このような防衛は、端的に言えば、敵が第一防衛線、あるいは第二防衛線を突破してくることを想定している。多層防御(古典的な用語では "エシュロン")の目的は、敵軍が突破しようとして立ち往生するのを確実にすることである。最初の層を突破することはできても、その先で後続のベルトに噛み砕かれ続けるのである。典型的な例はクルスクの戦いで、強力なドイツ軍パンツァーがソ連軍の防御帯に侵入したが、その後粉砕されて動けなくなった。これはケブラーベストに類似していると考えることができる。ケブラーベストは繊維の網を使って弾丸を止める。

ウクライナがある程度の貫通力を生み出すという考えには、実はかなり寛容だったが、後続のベルトに引っかかってスパッと抜けることは予想していた。

この写真に欠けていたのは--これはロシアの計画の功績だが--適切な塹壕と要塞の前方にある、目に見えない防御帯だった。この前方のベルトは、極めて密集した地雷原と、強力に保持された遮蔽線の前方陣地から構成されており、ロシア軍は明らかにこれを激しく奪い合うつもりであった。ウクライナ側は最初のベルト地帯を突破して間隙にはまるどころか、安全地帯で何度も痛めつけられており、ロシア側は足場を確保しても一貫して反撃して叩き返している。

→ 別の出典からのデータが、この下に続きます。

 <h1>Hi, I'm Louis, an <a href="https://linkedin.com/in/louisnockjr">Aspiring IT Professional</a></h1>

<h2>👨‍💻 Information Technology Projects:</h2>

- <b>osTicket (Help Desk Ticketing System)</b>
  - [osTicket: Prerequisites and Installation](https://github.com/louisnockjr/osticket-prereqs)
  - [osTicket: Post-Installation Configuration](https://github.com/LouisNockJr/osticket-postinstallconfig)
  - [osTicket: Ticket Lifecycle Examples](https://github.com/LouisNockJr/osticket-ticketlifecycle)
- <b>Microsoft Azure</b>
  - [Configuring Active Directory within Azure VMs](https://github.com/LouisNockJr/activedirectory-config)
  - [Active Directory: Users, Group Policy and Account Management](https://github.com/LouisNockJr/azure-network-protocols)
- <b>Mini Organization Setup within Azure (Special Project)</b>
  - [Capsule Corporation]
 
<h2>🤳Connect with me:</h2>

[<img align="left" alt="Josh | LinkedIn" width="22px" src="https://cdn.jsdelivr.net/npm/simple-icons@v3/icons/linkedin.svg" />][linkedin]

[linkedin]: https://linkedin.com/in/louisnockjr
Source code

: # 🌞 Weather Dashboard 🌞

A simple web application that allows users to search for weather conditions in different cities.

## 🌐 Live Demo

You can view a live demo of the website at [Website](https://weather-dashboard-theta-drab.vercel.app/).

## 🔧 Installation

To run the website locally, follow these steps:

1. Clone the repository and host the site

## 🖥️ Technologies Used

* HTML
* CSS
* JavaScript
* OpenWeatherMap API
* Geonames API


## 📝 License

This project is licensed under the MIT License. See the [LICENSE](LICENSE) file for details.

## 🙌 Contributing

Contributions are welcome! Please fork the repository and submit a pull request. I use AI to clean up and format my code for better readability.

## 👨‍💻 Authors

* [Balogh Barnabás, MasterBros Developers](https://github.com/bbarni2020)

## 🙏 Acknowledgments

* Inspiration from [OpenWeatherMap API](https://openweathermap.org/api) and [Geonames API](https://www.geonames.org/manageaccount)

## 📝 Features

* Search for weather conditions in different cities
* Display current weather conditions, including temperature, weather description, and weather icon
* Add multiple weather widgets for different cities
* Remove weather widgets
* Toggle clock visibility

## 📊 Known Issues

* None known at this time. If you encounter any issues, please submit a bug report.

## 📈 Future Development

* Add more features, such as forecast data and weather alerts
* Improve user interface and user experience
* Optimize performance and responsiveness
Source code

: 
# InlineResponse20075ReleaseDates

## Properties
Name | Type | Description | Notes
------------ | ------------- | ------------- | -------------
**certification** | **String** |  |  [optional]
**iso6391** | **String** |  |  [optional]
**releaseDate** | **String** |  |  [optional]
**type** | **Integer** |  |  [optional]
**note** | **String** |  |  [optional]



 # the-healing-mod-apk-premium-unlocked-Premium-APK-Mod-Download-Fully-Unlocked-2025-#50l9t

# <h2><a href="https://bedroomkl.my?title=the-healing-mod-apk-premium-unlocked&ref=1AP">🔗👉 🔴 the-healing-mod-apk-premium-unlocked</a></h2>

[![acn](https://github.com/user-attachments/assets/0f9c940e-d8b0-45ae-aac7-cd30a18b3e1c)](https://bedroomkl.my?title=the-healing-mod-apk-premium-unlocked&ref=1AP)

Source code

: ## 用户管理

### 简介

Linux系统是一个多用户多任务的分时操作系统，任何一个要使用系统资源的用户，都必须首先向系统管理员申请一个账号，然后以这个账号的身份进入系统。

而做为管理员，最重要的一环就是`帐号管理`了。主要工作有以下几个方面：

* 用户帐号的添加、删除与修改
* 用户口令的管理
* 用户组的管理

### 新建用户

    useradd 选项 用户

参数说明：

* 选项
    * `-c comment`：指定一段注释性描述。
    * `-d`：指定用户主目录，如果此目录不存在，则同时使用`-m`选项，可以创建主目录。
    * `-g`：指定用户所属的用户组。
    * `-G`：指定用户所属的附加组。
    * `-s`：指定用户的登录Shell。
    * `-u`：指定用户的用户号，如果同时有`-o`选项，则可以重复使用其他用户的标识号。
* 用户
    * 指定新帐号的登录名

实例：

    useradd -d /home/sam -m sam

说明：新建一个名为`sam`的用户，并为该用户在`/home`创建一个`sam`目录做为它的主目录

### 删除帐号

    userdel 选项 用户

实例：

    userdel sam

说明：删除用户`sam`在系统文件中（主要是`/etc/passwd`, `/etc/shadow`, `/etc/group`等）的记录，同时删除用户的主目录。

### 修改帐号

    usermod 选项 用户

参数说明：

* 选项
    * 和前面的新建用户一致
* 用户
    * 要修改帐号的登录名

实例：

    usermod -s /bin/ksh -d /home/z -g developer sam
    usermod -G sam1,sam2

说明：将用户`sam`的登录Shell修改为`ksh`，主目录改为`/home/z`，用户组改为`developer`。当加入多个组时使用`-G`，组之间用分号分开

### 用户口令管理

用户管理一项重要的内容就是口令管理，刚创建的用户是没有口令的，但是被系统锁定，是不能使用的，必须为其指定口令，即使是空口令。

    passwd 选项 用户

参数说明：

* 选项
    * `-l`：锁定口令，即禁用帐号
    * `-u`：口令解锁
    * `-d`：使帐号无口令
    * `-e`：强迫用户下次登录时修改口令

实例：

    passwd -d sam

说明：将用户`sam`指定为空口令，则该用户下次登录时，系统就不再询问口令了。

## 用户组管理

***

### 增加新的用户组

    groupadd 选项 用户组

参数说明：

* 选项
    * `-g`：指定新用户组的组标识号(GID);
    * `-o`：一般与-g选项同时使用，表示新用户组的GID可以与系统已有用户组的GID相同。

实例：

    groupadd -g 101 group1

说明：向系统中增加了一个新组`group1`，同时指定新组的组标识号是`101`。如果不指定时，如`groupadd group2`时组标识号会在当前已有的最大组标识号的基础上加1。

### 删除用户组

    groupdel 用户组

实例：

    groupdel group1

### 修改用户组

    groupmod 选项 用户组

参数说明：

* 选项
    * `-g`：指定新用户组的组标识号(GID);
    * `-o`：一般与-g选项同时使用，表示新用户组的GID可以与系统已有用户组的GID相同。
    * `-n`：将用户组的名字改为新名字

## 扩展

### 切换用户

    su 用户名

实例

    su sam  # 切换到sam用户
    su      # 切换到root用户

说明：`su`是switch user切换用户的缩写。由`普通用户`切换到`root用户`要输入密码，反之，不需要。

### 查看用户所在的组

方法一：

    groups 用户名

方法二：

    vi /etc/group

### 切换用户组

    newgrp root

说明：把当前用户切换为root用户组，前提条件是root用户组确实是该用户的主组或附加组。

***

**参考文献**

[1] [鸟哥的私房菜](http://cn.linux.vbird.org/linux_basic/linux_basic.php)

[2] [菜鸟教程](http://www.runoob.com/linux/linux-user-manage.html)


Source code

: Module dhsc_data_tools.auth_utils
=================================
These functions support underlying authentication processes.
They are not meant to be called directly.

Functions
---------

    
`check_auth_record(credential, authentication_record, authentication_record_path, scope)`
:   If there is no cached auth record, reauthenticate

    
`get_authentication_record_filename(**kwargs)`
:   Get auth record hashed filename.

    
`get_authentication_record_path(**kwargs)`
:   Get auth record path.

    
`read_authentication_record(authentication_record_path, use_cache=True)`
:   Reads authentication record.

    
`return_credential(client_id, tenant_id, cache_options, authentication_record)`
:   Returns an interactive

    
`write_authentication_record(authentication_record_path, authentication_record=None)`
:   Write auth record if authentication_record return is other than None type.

言い換えれば、ロシアはウクライナの先鋒を吸収し、防衛の中心部で彼らをズタズタにするような深層防衛を戦うと予想されたが、実際にはロシアは最前線の陣地を守ることに強いこだわりを見せており、その中でもロボティンは最も有名である。

書類上では、ロボタインはいわゆる「クランプル・ゾーン」、あるいは「セキュリティ・ゾーン」の一部として機能することが期待されていた。実際、ウクライナが攻撃を開始する前に行われたこの地域のさまざまな航空写真や衛星写真には、ロボタインがロシアの最初の強固で連続した要塞地帯のかなり前方に位置していることが示されていた。

見落とされていたのは、ロシアの防衛側がロボティーンへのアプローチにある地域をどの程度採掘し、安全地帯内での防衛に尽力していたかということだったようだ。採掘の規模は確かにウクライナ側を驚かせたようで、ウクライナの限られた戦闘技術能力に負担をかけた。さらに重要なことは、密集した地雷がウクライナ軍に予測可能な進入路を作り出し、同じ銃撃戦とロシアのスタンドオフ兵器の試練を繰り返しくぐり抜けることを余儀なくさせていることだ。

問題2:不十分な制圧 ザポ・ラインでの最初の大規模な攻撃の特徴的なイメージは、支援を受けていない機動部隊の隊列であり、地上ベース(ロケット砲、ATGM、管砲)とKa-52アリゲーター攻撃ヘリコプターのような航空プラットフォームの両方から、ロシアの砲火を浴びている。このような場面でさらに驚かされたのは、ウクライナ軍が行軍の隊列を組んだまま激しい砲火にさらされ、攻撃開始のための射線に展開する前に損害を被ることだった。

これには無数の理由がある。ひとつは、ウクライナの軍需品不足の問題である。次のようなものがある。ウクライナの反攻に先立ち、ロシアは大規模な対準備航空作戦を展開し、AFUの大規模な弾薬庫を破壊した。ウクライナの最初の攻撃は、ロシアの激しい無援護射撃の前に崩壊した。米国は、大統領の言葉を借りれば「弾薬が不足しているから」という理由で、クラスター弾ウクライナに譲渡することを決定した。ウクライナの防空能力の低下も加わり、ロシアのヘリコプターが接触線に沿って効果的に活動できるようになり、大惨事のレシピができあがった。ロシア軍の砲火を抑える発射管も、ロシア軍機を追い払う防空能力もないAFUは、支援を受けていない機動部隊を砲火の雨の中に押し込むという悲惨な方法で攻勢を開始した。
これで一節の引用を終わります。